Entries shown below:
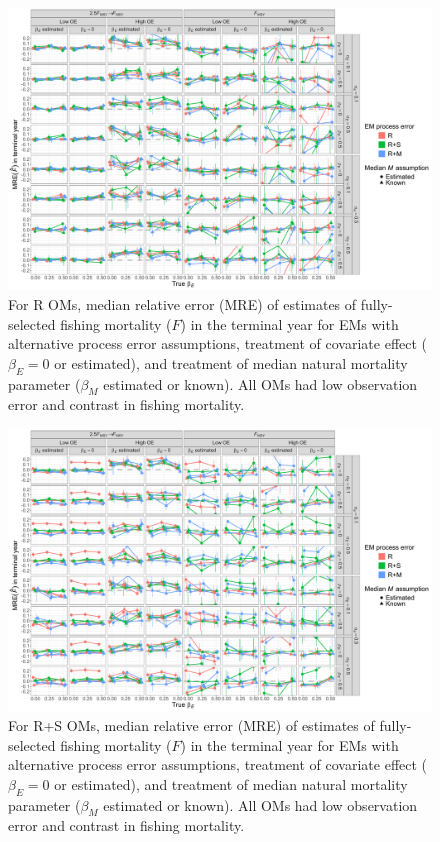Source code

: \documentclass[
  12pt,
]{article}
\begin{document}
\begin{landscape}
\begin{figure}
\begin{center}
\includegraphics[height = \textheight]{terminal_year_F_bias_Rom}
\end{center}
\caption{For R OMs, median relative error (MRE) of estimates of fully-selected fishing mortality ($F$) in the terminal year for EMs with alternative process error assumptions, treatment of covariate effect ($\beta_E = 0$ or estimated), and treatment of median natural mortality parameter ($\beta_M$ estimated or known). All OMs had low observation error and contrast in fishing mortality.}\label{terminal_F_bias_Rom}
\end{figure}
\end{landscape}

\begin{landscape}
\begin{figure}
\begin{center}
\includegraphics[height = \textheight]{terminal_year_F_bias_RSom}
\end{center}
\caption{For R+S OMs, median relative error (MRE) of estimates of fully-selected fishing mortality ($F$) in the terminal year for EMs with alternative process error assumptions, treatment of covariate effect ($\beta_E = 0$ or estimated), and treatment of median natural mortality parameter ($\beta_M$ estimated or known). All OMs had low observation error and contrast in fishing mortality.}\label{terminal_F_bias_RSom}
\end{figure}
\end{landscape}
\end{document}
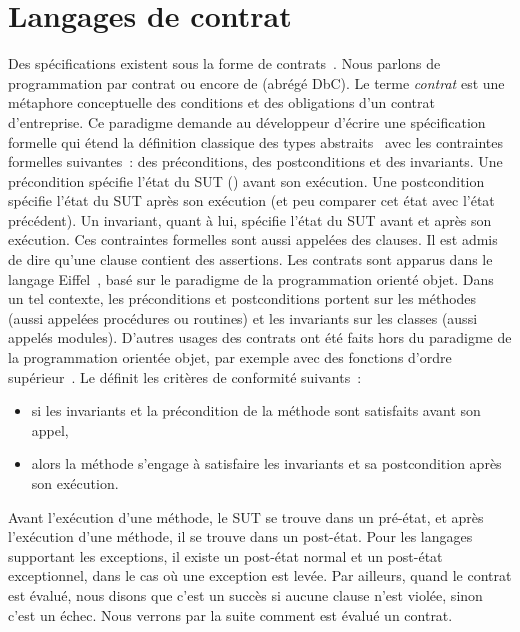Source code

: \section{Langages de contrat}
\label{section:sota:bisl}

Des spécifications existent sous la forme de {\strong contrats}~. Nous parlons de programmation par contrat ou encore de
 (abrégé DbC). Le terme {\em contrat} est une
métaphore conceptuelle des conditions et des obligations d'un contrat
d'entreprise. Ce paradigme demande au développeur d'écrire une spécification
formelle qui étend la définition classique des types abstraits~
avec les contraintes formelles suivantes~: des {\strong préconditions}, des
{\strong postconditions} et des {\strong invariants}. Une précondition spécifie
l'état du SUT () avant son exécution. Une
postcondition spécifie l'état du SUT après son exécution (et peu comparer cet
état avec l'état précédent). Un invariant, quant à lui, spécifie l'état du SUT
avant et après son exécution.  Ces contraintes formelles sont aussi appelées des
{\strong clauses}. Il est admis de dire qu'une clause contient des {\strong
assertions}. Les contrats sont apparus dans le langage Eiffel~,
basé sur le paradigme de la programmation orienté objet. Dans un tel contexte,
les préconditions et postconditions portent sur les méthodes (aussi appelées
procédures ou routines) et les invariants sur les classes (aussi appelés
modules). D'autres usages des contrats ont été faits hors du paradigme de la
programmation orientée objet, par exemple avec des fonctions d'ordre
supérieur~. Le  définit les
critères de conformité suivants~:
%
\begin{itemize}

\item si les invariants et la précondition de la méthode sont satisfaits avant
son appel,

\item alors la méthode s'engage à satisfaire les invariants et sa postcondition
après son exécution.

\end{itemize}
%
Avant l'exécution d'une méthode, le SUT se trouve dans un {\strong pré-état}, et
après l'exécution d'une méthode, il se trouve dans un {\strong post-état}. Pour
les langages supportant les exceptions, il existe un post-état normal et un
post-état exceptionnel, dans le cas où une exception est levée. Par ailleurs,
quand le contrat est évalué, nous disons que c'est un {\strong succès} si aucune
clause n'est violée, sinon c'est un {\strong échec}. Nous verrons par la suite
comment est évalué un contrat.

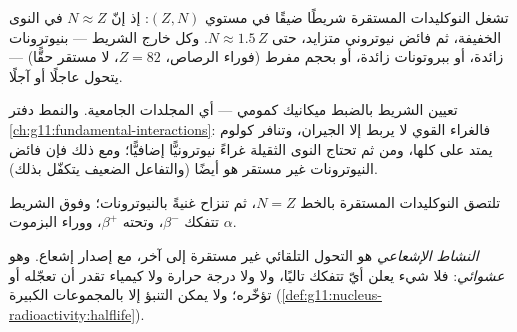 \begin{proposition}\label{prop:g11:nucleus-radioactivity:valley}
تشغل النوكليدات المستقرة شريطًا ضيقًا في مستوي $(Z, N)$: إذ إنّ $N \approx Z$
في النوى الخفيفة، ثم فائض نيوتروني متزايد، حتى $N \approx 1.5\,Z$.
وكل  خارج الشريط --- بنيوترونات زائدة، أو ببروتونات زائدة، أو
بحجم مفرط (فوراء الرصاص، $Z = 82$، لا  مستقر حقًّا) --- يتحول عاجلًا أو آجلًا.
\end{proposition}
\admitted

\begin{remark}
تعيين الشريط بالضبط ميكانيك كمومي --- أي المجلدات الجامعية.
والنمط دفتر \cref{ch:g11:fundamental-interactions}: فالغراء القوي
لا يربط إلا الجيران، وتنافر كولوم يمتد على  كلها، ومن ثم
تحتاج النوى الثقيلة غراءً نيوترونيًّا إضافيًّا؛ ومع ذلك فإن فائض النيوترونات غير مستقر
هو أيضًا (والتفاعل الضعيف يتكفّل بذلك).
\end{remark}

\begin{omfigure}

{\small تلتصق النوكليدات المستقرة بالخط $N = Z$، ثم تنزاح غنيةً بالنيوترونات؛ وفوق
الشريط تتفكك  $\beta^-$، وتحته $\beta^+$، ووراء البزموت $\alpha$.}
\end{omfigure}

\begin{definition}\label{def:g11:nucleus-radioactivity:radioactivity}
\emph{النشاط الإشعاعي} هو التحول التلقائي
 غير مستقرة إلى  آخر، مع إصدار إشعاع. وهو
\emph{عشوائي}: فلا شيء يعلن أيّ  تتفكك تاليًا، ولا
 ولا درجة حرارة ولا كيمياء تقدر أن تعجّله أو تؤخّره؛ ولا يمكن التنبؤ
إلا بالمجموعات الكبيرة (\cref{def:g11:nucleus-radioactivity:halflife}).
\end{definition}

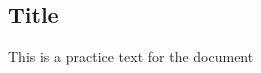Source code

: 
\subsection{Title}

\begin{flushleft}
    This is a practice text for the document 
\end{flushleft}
End of Entries shown.
Entries shown below:
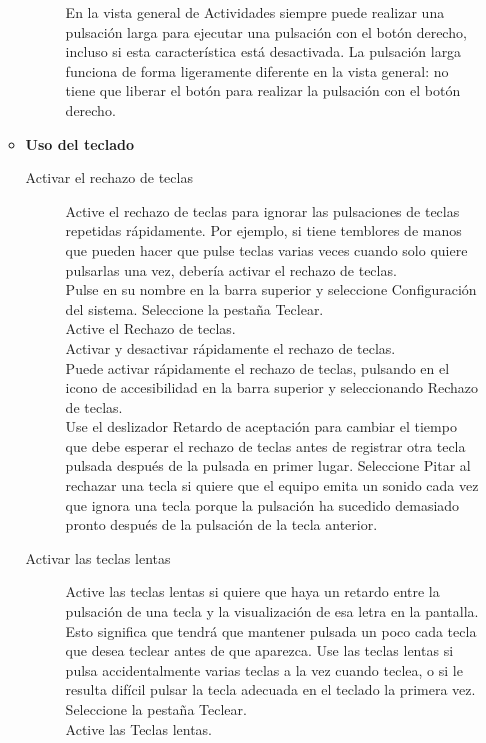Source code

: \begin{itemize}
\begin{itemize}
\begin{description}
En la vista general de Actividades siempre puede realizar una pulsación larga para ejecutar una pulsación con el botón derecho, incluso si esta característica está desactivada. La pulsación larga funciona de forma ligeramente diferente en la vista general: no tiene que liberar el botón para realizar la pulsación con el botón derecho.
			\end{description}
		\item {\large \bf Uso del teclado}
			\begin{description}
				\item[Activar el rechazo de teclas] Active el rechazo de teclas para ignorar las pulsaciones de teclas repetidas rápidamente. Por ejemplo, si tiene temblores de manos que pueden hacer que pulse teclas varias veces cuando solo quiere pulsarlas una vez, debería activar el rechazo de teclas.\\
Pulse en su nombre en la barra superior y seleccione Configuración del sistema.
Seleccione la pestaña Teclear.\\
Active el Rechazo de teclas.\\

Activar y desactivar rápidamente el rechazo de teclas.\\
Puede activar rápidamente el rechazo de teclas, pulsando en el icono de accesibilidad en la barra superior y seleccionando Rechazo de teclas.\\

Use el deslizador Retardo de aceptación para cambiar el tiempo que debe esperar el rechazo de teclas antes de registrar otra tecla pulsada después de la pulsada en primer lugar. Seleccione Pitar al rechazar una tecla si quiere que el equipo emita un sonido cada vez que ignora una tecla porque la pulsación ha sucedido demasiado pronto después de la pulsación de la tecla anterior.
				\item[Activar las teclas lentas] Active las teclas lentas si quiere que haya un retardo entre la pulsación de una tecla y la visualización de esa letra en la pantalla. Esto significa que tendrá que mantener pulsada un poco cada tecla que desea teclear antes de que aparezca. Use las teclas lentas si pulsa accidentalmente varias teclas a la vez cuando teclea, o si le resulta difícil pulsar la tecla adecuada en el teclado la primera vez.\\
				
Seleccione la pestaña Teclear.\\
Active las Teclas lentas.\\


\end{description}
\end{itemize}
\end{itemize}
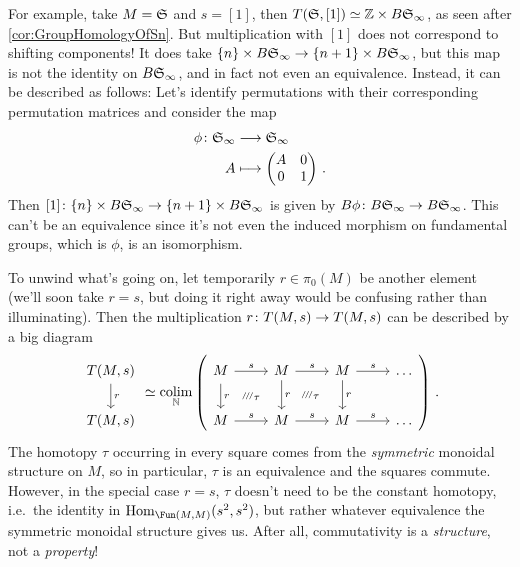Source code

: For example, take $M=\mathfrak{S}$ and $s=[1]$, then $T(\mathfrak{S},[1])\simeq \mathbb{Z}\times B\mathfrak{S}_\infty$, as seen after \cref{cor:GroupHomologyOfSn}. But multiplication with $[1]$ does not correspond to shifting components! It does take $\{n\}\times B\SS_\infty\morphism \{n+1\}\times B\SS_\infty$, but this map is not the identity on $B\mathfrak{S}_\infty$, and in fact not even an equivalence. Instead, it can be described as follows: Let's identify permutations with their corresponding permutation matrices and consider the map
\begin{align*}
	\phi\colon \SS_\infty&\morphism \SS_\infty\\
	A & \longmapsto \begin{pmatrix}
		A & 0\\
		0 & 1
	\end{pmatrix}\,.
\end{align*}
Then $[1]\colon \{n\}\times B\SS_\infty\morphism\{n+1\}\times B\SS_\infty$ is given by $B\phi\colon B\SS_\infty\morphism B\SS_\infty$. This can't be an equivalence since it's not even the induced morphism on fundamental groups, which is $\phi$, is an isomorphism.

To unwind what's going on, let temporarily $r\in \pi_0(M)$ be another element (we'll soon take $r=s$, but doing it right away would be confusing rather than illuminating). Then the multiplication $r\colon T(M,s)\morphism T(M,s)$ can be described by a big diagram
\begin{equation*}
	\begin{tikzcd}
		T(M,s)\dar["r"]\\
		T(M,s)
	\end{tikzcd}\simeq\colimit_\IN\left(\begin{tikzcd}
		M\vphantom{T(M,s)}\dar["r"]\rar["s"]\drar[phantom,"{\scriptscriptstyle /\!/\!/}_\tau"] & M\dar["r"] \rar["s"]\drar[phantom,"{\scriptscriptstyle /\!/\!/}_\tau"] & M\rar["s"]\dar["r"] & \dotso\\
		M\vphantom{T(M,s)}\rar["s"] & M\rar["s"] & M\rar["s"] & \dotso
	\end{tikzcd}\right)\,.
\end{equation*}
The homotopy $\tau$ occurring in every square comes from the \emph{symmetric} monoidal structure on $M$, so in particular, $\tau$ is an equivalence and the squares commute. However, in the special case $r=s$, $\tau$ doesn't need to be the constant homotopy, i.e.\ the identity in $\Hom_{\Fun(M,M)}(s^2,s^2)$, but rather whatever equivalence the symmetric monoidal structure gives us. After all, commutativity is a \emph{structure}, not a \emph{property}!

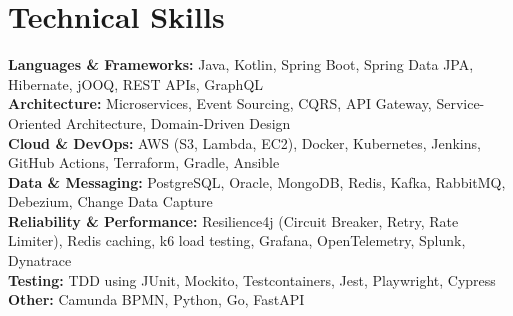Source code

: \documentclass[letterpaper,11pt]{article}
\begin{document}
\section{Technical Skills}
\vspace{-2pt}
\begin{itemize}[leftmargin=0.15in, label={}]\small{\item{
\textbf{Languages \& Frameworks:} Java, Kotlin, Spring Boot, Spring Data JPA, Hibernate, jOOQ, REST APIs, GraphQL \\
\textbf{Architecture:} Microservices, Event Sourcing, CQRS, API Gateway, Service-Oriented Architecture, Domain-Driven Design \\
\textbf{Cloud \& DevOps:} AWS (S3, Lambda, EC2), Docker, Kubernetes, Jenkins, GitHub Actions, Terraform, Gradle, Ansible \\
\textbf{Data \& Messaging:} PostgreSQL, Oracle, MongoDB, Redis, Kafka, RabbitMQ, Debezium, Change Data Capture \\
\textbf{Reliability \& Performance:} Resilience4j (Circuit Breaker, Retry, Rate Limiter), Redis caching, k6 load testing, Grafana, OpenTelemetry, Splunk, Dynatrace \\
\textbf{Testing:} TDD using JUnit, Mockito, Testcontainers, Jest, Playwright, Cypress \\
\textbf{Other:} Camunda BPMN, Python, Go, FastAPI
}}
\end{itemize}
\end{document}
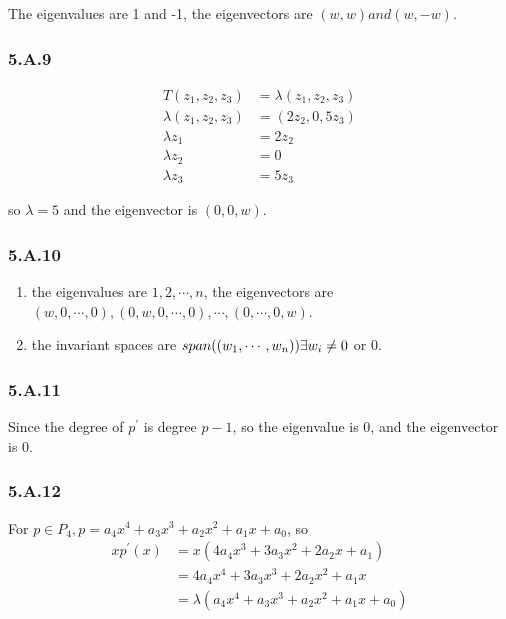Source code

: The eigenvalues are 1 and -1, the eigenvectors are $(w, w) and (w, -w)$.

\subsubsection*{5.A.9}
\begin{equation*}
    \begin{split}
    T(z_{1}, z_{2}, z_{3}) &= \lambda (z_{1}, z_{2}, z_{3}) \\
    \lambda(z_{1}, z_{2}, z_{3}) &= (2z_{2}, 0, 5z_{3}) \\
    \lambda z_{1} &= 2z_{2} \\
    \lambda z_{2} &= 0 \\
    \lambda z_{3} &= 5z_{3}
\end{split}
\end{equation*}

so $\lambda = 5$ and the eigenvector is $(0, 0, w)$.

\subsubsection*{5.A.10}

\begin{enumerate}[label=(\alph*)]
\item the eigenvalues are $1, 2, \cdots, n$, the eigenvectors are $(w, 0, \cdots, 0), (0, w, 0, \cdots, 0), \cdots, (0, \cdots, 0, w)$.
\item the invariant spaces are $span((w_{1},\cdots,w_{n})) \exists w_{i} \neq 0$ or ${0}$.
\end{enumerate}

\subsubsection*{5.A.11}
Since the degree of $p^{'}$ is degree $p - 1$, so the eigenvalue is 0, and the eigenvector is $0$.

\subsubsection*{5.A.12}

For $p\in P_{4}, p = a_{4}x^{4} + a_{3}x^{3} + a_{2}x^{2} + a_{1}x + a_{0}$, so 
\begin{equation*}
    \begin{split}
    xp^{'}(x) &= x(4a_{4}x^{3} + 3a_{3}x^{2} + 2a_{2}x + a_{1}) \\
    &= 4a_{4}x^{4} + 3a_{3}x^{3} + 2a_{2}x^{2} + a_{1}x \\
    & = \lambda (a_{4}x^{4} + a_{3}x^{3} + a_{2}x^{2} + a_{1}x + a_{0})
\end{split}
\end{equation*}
End of Entries shown.
**Assignment:**
Looking at the data above, return every line from the one with "avec les contraintes" down to the one with "modules). D'autres usages", exactly and inclusively.

**Solution to this task:**
avec les contraintes formelles suivantes~: des {\strong préconditions}, des
{\strong postconditions} et des {\strong invariants}. Une précondition spécifie
l'état du SUT () avant son exécution. Une
postcondition spécifie l'état du SUT après son exécution (et peu comparer cet
état avec l'état précédent). Un invariant, quant à lui, spécifie l'état du SUT
avant et après son exécution.  Ces contraintes formelles sont aussi appelées des
{\strong clauses}. Il est admis de dire qu'une clause contient des {\strong
assertions}. Les contrats sont apparus dans le langage Eiffel~,
basé sur le paradigme de la programmation orienté objet. Dans un tel contexte,
les préconditions et postconditions portent sur les méthodes (aussi appelées
procédures ou routines) et les invariants sur les classes (aussi appelés
modules). D'autres usages des contrats ont été faits hors du paradigme de la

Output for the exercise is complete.